Pese a esa primera victoria, la política oficial no le interesaba. La veía como una enemiga. Ella quería quemar banderas, romperlo todo. Hasta que un día cambió de parecer. “La ausencia de las trans no era una estrategia inteligente porque, mientras nosotras seguíamos avivando el fuego, gritando y ocupando las calles, ellos continuaban aprobando leyes que definían nuestro destino y los derechos que íbamos a tener, pero derechos no teníamos”, señala. En 2020, ganó una elección a concejala de São Paulo con el mayor número de votos en esas elecciones. En la Asamblea, ha logrado aprobar, entre otras cosas, el uso de baños públicos según la identidad de género y la creación de cuotas de acceso al servicio público municipal para transexuales.

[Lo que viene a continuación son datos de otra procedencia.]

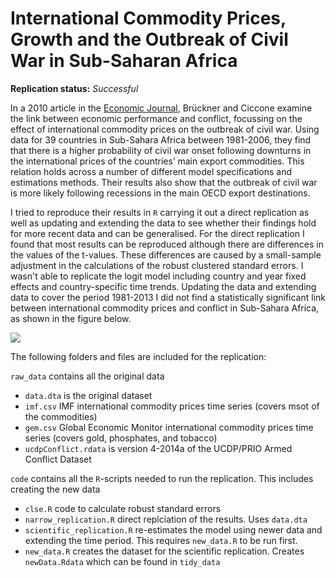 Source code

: International Commodity Prices, Growth and the Outbreak of Civil War in Sub-Saharan Africa
==============

**Replication status:** *Successful*

In a 2010 article in the [Economic Journal](http://onlinelibrary.wiley.com/doi/10.1111/j.1468-0297.2010.02353.x/abstract), Brückner and Ciccone examine the link between economic performance and conflict, focussing on the effect of international commodity prices on the outbreak of civil war. 
Using data for 39 countries in Sub-Sahara Africa between 1981-2006, they find that there is a higher probability of civil war onset following downturns in the international prices of the countries’ main export commodities. 
This relation holds across a number of different model specifications and estimations methods. 
Their results also show that the outbreak of civil war is more likely following recessions in the main OECD export destinations. 

I tried to reproduce their results in `R` carrying it out a direct replication as well as updating and extending the data to see whether their findings hold for more recent data and can be generalised. 
For the direct replication I found that most results can be reproduced although there are differences in the values of the t-values. 
These differences are caused by a small-sample adjustment in the calculations of the robust clustered standard errors.
I wasn't able to replicate the logit model including country and year fixed effects and country-specific time trends. 
Updating the data and extending data to cover the period 1981-2013 I did not find a statistically significant link between international commodity prices and conflict in Sub-Sahara Africa, as shown in the figure below. 

![](http://i.imgur.com/6bnDoBn.png)

The following folders and files are included for the replication:

`raw_data` contains all the original data

* `data.dta` is the original dataset
* `imf.csv` IMF international commodity prices time series (covers msot of the commodities)
* `gem.csv` Global Economic Monitor international commodity prices time series (covers gold, phosphates, and tobacco)
* `ucdpConflict.rdata` is version 4-2014a of the UCDP/PRIO Armed Conflict Dataset

`code` contains all the `R`-scripts needed to run the replication. This includes creating the new data
* `clse.R` code to calculate robust standard errors
* `narrow_replication.R` direct replciation of the results. Uses `data.dta`
* `scientific_replication.R` re-estimates the model using newer data and extending the time period. This requires `new_data.R` to be run first. 
* `new_data.R` creates the dataset for the scientific replication. Creates `newData.Rdata` which can be found in `tidy_data`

Rumbo a un Congreso hostil
Tras su elección como diputada federal, la lucha de Hilton sube a otro nivel. Militante del PSOL, una formación a la izquierda del PT, ha hecho una campaña claramente progresista: reconocimiento legal del transfeminicidio, legalización del aborto y del matrimonio igualitario… También ha hablado de combatir el hambre y de subir el salario mínimo, puntos que se alejan de una agenda estrictamente LGBT. “Quita ese estereotipo de que solo sabemos hablar de nuestras vidas. No soy ni seré la diputada de las trans, o solo del colectivo LGBT. Quiero hablar de la gente mayor, del medio ambiente, de la precariedad de las madres…”, señala.

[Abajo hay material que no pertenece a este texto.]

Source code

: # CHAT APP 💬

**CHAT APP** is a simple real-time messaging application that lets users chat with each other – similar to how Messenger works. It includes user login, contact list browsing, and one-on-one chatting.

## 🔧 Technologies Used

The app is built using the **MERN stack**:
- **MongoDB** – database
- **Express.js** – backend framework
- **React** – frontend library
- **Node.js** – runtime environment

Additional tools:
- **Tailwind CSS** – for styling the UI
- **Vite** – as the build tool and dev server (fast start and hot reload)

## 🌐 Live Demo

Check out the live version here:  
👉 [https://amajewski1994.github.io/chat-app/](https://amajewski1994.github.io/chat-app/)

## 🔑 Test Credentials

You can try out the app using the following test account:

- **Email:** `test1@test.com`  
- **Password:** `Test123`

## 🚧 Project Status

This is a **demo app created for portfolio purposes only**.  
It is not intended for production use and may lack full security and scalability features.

Hilton reconoce que todo no se va a lograr. Y menos en un contexto en que el bolsonarismo, que atrajo un 43% de los votos en primera vuelta, resiste. Aunque las encuestas no favorecen al actual presidente, la diputada electa teme un retroceso en los derechos LGBT. Aún existe la posibilidad de que salga reelegido y pueda nominar a más jueces “terriblemente evangélicos”, como dijo alguna vez Bolsonaro, para el Supremo Tribunal Federal. “Supondría un avance de la extrema derecha en la institución que garantiza lo poco que tenemos hoy: derechos mínimos como el derecho al cambio de nombre social sin necesidad de cirugía”.

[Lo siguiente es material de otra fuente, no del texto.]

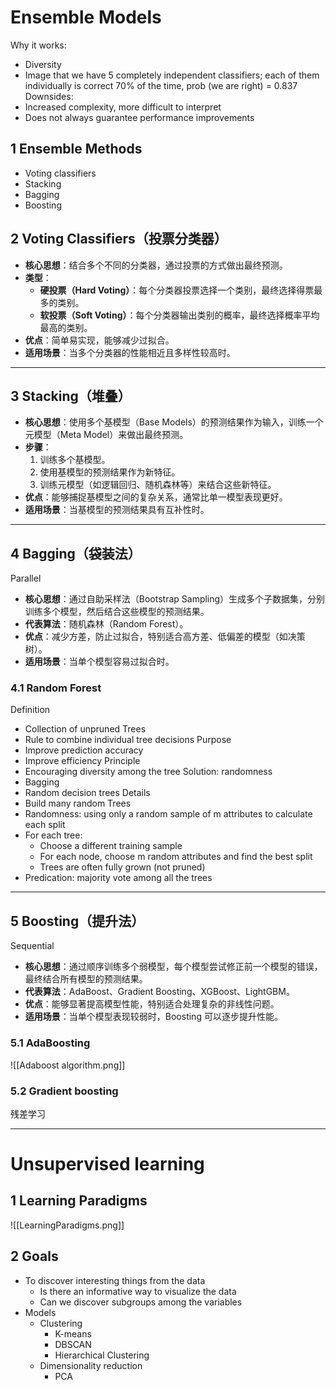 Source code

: # Ensemble Models
Why it works:
- Diversity
- Image that we have 5 completely independent classifiers; each of them individually is correct 70% of the time, prob (we are right) = 0.837
Downsides:
- Increased complexity, more difficult to interpret
- Does not always guarantee performance improvements
## 1 Ensemble Methods
- Voting classifiers
- Stacking
- Bagging
- Boosting
## 2 **Voting Classifiers（投票分类器）**
   - **核心思想**：结合多个不同的分类器，通过投票的方式做出最终预测。
   - **类型**：
     - **硬投票（Hard Voting）**：每个分类器投票选择一个类别，最终选择得票最多的类别。
     - **软投票（Soft Voting）**：每个分类器输出类别的概率，最终选择概率平均最高的类别。
   - **优点**：简单易实现，能够减少过拟合。
   - **适用场景**：当多个分类器的性能相近且多样性较高时。

---

## 3 **Stacking（堆叠）**
   - **核心思想**：使用多个基模型（Base Models）的预测结果作为输入，训练一个元模型（Meta Model）来做出最终预测。
   - **步骤**：
     1. 训练多个基模型。
     2. 使用基模型的预测结果作为新特征。
     3. 训练元模型（如逻辑回归、随机森林等）来结合这些新特征。
   - **优点**：能够捕捉基模型之间的复杂关系，通常比单一模型表现更好。
   - **适用场景**：当基模型的预测结果具有互补性时。

---

## 4 **Bagging（袋装法）**
Parallel
   - **核心思想**：通过自助采样法（Bootstrap Sampling）生成多个子数据集，分别训练多个模型，然后结合这些模型的预测结果。
   - **代表算法**：随机森林（Random Forest）。
   - **优点**：减少方差，防止过拟合，特别适合高方差、低偏差的模型（如决策树）。
   - **适用场景**：当单个模型容易过拟合时。
### 4.1 Random Forest 
Definition
- Collection of unpruned Trees
- Rule to combine individual tree decisions
Purpose
- Improve prediction accuracy
- Improve efficiency
Principle
- Encouraging diversity among the tree
Solution: randomness
- Bagging
- Random decision trees
Details
- Build many random Trees
- Randomness: using only a random sample of m attributes to calculate each split
- For each tree:
	- Choose a different training sample
	- For each node, choose m random attributes and find the best split
	- Trees are often fully grown (not pruned)
- Predication: majority vote among all the trees 

---

## 5 **Boosting（提升法）**
Sequential
   - **核心思想**：通过顺序训练多个弱模型，每个模型尝试修正前一个模型的错误，最终结合所有模型的预测结果。
   - **代表算法**：AdaBoost、Gradient Boosting、XGBoost、LightGBM。
   - **优点**：能够显著提高模型性能，特别适合处理复杂的非线性问题。
   - **适用场景**：当单个模型表现较弱时，Boosting 可以逐步提升性能。
### 5.1 AdaBoosting
![[Adaboost algorithm.png]]
### 5.2 Gradient boosting
残差学习

---
# Unsupervised learning
## 1 Learning Paradigms
![[LearningParadigms.png]]
## 2 Goals
- To discover interesting things from the data
	- Is there an informative way to visualize the data
	- Can we discover subgroups among the variables
- Models
	- Clustering
		- K-means
		- DBSCAN
		- Hierarchical Clustering
	- Dimensionality reduction
		- PCA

En la Cámara de Diputados federal, en Brasilia, Hilton se enfrentará a un espacio dominado por la derecha. Aun así, ella distingue entre los conservadores, con quienes está dispuesta a construir acuerdos, de los “fascistas”, con quienes “no se puede negociar”. Algunos de los diputados recién elegidos han expresado opiniones abiertamente tránsfobas. ¿Cómo lidiará con ellos? “Con garra, con audacia, con bravura”, responde. “Probablemente me sienta conmocionada, porque las estructuras transfóbicas de ese espacio serán extremadamente violentas, pero no voy a dejar que eso me destruya. Pretendo ser una piedra en su zapato, una incomodidad en sus vidas, y desestabilizarlos mucho más de lo que ellos a mí”.

Pero antes que Brasilia hay una segunda vuelta presidencial que ganar y, para eso, Lula tiene que atraer los votos del centro. Toca “realismo político”, afirma Hilton. “En este momento en que la democracia está en peligro por el avance del fascismo, silenciar algunos puntos del programa no es por una confusión, sino por estrategia”. La alianza de Lula con el candidato a vicepresidente Geraldo Alckmin, a quien Hilton tilda de “figura nefasta de la derecha brasileña”, es un ejemplo. “Por lo menos es un demócrata. Tenemos que atraer al elector conservador, aquel que piensa que Brasil se va a convertir en Venezuela y que los comunistas van a comerse a los niños y las tonterías que dicen por allí”.

Hilton mira rápidamente el móvil. “A ver qué tengo ahora. ¡Ah, el acto con Lula en la plaza Roosevelt!”, dice. “Todavía no he descansado y no descansaré hasta diciembre”. Espera que para entonces Lula esté a punto de colgarse la banda presidencial. Así, podrá celebrar el fin de año con la tranquilidad de saber que los derechos por los que tanto ha luchado están un poco más a salvo.